Aktuell verfügt Ecofeixes über 22 Hektar biologische Anbaufläche. Wird das Gebiet noch wachsen?

Da soll es in Zukunft hingehen. Diese Projekte müssen in drei Aspekten nachhaltig sein: sozial (wer auf einer Finca arbeitet, soll auch ein angemessenes Gehalt bekommen), die Umwelt betreffend und wirtschaftlich – das heißt, es darf kein Defizit entstehen. Wenn wir rentabler werden wollen, müssen wir mehr feixes, Anbauflächen in Terrassenform, bestellen. Das ist das beste Mittel gegen brachliegende Felder. Wenn das Land rund um deine Finca schon bestellt ist, aber der Nachbar baut nichts an, dann sprichst du einfach mit ihm und kannst mit seiner Erlaubnis auf nachhaltige Weise deine Produktion steigern. Und wenn du dort etwas anbaust, kümmerst du dich auch um das Land, denn nichts anderes sind ja Landwirte – Menschen, die das Land bewirten und schützen.

 

Ist das Leben als Landwirt beschaulicher?

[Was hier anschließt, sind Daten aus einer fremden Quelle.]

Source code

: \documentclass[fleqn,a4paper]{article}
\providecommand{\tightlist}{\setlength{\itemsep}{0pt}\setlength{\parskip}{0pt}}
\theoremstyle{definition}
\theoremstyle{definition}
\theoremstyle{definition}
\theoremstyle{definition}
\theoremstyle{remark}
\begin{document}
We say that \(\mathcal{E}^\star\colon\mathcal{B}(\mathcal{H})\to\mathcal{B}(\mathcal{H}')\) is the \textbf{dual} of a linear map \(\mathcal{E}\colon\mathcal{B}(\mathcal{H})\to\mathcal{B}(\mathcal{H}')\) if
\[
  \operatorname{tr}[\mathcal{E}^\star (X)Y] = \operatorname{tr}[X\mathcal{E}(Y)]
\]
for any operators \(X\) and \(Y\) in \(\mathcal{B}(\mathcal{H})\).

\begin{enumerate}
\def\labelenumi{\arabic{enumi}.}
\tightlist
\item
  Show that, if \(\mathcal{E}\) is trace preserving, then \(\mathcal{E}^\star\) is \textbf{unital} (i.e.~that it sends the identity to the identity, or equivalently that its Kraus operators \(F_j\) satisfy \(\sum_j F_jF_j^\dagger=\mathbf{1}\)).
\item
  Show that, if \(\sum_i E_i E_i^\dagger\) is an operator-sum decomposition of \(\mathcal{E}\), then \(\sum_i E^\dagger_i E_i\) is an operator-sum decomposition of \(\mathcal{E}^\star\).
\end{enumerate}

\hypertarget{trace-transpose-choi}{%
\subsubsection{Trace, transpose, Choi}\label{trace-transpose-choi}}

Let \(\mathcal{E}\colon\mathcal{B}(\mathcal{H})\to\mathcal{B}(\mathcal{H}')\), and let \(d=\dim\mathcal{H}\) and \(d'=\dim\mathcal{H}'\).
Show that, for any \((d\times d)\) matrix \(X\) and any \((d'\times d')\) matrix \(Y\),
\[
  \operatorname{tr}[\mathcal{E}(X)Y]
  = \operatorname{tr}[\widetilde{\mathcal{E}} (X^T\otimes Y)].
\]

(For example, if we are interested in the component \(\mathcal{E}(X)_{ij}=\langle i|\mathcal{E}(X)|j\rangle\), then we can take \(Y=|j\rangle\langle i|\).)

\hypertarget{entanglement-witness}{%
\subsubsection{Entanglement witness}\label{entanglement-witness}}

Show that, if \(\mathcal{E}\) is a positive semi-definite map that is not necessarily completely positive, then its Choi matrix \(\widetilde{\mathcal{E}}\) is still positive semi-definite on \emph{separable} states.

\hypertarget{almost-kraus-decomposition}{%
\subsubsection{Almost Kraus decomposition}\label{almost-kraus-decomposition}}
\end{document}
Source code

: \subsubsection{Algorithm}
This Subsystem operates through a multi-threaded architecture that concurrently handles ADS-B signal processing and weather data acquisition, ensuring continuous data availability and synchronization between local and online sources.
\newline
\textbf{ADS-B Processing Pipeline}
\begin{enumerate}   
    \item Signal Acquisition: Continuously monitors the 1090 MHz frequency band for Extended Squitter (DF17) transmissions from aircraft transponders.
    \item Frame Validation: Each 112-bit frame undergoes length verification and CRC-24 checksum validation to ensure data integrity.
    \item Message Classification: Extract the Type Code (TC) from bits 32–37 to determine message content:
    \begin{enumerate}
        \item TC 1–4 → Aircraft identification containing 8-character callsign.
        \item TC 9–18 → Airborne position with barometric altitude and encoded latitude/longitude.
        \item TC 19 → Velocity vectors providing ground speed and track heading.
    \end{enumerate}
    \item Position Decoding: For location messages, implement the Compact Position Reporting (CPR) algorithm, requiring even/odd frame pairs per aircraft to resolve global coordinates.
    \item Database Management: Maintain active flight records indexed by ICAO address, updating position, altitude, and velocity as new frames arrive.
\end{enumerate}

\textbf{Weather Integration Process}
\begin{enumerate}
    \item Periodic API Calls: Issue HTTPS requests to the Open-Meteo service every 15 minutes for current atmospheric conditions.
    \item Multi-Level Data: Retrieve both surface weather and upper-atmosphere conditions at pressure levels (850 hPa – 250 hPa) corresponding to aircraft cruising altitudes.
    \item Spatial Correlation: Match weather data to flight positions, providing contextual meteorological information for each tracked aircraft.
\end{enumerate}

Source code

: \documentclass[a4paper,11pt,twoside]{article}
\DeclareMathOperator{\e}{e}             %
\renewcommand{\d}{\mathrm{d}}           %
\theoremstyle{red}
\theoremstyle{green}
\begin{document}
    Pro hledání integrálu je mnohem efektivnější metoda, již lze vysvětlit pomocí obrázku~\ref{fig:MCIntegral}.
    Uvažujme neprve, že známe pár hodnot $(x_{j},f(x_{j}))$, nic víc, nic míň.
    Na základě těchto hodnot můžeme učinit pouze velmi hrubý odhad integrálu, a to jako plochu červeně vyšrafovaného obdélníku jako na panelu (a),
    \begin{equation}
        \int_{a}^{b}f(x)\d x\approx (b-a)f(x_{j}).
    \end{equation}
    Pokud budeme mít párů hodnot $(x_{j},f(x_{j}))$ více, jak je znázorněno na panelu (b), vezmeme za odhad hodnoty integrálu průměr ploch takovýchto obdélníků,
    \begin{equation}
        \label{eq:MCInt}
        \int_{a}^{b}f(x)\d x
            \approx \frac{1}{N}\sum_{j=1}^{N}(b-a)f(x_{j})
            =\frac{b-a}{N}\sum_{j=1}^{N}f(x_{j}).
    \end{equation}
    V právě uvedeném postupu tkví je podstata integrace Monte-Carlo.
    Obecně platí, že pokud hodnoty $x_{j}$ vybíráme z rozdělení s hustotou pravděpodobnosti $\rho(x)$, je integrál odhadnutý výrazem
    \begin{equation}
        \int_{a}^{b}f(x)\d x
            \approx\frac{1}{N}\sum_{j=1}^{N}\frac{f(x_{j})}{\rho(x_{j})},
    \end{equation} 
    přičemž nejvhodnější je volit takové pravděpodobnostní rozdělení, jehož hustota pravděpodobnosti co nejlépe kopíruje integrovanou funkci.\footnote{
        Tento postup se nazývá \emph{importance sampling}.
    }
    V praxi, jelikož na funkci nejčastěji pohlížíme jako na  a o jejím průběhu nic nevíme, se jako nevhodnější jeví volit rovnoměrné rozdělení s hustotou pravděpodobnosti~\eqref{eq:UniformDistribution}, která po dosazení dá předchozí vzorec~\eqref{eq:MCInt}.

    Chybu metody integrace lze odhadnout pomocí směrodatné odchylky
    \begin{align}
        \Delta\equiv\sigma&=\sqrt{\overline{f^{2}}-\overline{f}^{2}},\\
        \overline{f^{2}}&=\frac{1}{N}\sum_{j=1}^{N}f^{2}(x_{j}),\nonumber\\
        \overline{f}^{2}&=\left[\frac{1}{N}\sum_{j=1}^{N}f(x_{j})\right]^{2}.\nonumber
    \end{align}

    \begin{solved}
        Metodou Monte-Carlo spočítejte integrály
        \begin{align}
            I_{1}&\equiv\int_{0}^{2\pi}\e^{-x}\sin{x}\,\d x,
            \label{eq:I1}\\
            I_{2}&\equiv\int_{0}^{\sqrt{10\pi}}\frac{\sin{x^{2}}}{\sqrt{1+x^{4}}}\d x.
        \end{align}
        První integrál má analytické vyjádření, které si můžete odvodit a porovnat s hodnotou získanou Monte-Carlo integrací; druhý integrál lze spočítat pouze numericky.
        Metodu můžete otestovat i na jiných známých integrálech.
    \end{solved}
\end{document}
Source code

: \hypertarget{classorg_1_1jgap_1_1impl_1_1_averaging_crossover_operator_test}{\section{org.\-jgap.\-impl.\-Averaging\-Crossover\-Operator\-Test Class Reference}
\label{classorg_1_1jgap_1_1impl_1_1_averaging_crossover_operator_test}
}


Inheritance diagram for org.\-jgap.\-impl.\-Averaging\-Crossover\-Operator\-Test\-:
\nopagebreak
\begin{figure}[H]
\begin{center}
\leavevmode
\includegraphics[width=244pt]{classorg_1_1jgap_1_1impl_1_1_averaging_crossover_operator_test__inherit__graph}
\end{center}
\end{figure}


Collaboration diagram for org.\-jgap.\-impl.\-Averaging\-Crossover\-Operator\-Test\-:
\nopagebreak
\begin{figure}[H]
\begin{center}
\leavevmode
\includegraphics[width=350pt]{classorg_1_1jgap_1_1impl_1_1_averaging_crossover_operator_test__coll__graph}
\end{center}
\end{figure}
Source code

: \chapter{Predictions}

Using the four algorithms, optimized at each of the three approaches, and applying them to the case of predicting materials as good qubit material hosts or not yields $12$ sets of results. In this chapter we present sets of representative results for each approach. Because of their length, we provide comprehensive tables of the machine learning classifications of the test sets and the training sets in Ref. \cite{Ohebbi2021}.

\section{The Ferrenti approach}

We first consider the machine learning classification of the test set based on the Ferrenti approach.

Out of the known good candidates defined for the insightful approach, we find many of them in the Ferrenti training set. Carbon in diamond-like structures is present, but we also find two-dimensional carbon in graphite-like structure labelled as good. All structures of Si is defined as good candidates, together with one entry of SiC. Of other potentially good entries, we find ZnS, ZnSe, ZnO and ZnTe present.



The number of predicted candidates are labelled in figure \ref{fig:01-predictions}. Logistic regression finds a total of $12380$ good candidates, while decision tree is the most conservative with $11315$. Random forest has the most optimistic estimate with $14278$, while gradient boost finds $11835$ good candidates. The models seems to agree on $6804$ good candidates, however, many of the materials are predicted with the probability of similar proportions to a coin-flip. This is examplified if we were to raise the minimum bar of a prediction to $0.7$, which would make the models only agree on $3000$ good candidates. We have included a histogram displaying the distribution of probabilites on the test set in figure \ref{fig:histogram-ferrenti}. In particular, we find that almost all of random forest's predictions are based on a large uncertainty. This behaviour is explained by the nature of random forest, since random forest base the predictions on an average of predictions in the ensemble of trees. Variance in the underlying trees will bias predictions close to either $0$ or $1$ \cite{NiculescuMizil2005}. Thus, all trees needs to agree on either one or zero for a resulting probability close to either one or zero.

Man empfiehlt ja generell allen Menschen, eine Stunde täglich in der Natur zu verbringen. Als Landwirt hat man immer etwas zu tun, aber das Leben ist kontemplativer. Man hat Zeit zur inneren Einkehr. Da bleibt das Handy in der Tasche, denn beim Bohnenpflücken kann man schlecht WhatsApp checken. Man ist bewusster bei seiner Tätigkeit im Jetzt.